Diamond blade under water is the surest way. The water can be a sponge and drip. I bought some nice little diamond blades suitable for a flex shaft or Dremel on eBay from China. A lathe to spin the tubing while you hold the rotating diamond saw against the glass will work nicely and produce a square end. I would not want glass powder and water on one of my lathes. It would be simple to build a special purpose machine for sawing glass tubing. For very small quantities, maybe a 1/2" drill motor and a Dremel could be rigged for a temporary setup.

Larry
 
Easy way to try first might be: [1] with the edge of a triangular file, score the tubing all around, rolling it on the benchtop as you score to produce a single transverse scoreline as deep as you can go without crushing the tube, [2] with a piece of shop rag wrapped around the scored tube, break at the scoreline with your two thumbs straddling the position of the score and adjacent to each other, and your fingers wrapped around the far edges of the tube. And then there are the hot wire and other methods to try if that doesn't work. Probably best of all is Larry's suggestion.
 
Diamond saw
1A1R
Metal Bond (Not Plated)
220 Grit
Flood coolant
3500 or 1750 RPM (not critical) on 6inch blade
Slow speed saw=waste of time

Or scribe & break then square on 220 grit diamond wheel, flood coolant water.
Or scribe & break then square w/ loose Silicon carbide or Al-oxide grit on 300 rpm homemade lap.
Lots of ways to skin this cat.

How many do you need ?
Tolerances ?
Budget ?
Do you need to square or chamfer the ends?
Give us some more details.
This can be done fast and cheap.

SM
 
I watched a youtube video a while back of an old guy hand-making valves. Looked like he cut the glass tube by putting a turn of wire around it then passing a current until it glowed red hot.
 
Tile saw could work but tile blades are a bit course for glass… a diamond wheel 220-grit or so would be better
Wet diamond wheel is best choice for cutting glass but don’t try to chop through or chop off… better to bring glass to wheel and turn glass with making a score all around and then go deeper until you cut through. Glass held in wood v-block or larger tube so it can go straight to wheel OD with little side movement using an aquarium pump or the like for slow full flood would be good. Use water with a little washing soda added. Glass should have a little clearance at both ends when held so at cut-free there would be no binding to wheel. Held by hand in holder is good if that would be safe for you. Try to make wheel turn as true as possible to side and OD.

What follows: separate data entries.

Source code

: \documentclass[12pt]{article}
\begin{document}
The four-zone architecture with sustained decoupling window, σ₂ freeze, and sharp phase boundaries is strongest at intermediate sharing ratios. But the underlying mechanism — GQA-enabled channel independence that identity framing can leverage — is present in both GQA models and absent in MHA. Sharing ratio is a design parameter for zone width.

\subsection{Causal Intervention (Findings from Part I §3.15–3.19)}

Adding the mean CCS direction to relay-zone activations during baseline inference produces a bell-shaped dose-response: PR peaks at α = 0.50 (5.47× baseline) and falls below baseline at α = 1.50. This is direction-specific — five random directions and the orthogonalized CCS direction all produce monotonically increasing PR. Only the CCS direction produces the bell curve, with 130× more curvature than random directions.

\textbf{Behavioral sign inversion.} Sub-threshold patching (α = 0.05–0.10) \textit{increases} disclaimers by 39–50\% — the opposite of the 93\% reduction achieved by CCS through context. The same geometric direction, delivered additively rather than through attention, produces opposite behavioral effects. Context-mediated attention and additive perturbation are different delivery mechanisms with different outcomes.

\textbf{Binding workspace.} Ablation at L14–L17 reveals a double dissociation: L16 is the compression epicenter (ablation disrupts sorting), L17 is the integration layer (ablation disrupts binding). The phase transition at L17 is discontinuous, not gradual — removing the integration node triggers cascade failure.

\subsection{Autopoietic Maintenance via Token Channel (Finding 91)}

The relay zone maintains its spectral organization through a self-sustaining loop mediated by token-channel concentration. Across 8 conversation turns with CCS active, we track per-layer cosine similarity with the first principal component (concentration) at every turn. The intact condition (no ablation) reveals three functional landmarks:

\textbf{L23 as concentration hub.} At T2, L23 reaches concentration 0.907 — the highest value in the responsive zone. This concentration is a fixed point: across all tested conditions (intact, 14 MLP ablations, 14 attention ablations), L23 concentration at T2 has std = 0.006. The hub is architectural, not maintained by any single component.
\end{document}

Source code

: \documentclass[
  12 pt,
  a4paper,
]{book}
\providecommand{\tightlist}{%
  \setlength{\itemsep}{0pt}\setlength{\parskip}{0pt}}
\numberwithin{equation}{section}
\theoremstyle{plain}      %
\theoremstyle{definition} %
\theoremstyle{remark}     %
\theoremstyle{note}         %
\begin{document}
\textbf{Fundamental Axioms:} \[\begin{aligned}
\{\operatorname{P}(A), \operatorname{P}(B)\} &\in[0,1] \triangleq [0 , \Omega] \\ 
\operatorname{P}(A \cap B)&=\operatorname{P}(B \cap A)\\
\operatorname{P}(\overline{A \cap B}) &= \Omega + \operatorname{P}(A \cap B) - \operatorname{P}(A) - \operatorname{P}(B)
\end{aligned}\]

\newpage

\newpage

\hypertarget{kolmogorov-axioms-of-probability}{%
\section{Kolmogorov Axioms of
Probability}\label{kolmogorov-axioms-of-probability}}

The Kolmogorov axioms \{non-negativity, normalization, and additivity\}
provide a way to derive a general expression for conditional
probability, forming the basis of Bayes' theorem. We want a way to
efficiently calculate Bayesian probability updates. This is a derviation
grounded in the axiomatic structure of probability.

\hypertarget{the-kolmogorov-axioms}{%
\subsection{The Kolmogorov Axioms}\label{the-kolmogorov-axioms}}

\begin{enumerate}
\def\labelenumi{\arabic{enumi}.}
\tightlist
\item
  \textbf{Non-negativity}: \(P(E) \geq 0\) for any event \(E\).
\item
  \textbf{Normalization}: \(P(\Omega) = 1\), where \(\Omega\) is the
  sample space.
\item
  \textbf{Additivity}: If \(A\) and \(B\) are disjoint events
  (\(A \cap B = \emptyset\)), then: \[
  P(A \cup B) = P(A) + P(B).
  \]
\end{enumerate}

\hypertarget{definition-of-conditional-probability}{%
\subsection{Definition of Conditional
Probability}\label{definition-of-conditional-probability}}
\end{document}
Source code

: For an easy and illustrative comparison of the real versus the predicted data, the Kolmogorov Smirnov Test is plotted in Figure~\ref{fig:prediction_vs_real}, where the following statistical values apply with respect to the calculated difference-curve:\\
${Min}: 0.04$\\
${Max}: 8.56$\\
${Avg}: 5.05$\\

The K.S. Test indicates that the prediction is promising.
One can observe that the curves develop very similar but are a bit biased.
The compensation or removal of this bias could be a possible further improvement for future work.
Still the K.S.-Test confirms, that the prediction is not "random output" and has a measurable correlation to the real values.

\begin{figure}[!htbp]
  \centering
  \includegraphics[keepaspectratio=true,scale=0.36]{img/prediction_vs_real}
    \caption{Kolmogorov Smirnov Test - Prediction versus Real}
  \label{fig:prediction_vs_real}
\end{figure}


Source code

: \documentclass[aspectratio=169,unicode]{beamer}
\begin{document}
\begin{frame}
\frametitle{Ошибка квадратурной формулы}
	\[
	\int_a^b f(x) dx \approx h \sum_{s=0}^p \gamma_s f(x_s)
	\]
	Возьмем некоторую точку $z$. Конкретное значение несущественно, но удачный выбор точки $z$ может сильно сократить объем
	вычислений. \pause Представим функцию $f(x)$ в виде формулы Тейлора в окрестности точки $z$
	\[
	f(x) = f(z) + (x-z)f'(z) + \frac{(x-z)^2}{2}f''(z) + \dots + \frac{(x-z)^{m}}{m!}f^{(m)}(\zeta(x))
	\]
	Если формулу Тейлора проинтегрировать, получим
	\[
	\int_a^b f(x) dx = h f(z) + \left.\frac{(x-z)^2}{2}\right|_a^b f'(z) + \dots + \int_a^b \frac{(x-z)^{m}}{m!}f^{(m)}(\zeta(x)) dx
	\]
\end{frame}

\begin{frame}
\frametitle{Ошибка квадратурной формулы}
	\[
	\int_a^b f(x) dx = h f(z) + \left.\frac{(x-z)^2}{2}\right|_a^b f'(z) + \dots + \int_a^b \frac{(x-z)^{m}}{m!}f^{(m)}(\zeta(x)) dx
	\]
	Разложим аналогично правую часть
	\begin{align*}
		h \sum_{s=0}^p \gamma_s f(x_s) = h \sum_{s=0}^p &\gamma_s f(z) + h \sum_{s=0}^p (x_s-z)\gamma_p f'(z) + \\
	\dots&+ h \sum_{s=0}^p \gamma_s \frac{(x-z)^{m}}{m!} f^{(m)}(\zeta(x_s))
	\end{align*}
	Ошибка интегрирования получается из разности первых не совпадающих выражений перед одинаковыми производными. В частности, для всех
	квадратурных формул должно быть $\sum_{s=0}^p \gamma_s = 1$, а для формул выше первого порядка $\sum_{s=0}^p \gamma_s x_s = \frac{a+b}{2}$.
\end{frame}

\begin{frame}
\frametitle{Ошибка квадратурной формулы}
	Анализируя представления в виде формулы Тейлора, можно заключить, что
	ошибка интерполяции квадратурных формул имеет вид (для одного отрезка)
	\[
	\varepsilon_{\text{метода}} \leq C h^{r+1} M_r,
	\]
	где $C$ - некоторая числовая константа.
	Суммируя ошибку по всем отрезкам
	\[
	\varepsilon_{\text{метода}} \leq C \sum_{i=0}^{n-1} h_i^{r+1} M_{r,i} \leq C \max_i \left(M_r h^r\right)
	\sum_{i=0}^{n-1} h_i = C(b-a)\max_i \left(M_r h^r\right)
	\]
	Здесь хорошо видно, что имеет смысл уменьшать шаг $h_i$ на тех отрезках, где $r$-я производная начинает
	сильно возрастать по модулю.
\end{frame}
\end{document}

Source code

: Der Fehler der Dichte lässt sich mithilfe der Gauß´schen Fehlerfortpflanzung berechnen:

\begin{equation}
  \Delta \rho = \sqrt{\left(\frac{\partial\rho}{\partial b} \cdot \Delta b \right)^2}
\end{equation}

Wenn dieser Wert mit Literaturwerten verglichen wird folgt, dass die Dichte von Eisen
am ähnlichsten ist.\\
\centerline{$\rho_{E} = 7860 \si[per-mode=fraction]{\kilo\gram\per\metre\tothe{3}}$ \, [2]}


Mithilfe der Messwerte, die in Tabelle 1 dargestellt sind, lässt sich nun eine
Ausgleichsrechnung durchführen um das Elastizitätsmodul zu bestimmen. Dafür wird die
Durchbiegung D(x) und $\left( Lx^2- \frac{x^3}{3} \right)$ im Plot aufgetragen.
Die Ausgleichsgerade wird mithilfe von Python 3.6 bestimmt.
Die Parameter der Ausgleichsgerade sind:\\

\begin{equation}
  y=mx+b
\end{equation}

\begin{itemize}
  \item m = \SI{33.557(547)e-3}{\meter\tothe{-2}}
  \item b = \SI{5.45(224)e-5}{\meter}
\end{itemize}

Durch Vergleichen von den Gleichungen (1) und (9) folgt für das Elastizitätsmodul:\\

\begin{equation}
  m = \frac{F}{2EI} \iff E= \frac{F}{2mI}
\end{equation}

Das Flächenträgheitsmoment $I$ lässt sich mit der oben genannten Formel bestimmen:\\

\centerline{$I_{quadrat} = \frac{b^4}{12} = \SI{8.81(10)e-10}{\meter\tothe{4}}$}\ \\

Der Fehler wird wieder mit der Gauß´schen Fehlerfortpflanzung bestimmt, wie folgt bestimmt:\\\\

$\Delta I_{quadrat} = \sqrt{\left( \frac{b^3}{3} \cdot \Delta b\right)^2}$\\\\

What equipment do you have and how many are needed?
 
I have a "pro" tile saw that I just cut some thin (2mm) frosted glass plate on, did a nice job, very minor edge chipping, with hand feed. Flood water both sides of blade, SOLID rim (not segmented) 10" blade, 3600 RPM. Not sure why your tubing would shatter under those conditions, but the piece IS pretty short. I have found that support is required, but the support needs to be a tiny bit compliant in case the saw and table are changing relationships a bit during the cut. This same saw was also used to cut 2" thk glass disks, to create 2 flats on edge, using a leadscrew drive that was added to the saw as a special engineering project (sow's ear = silk purse).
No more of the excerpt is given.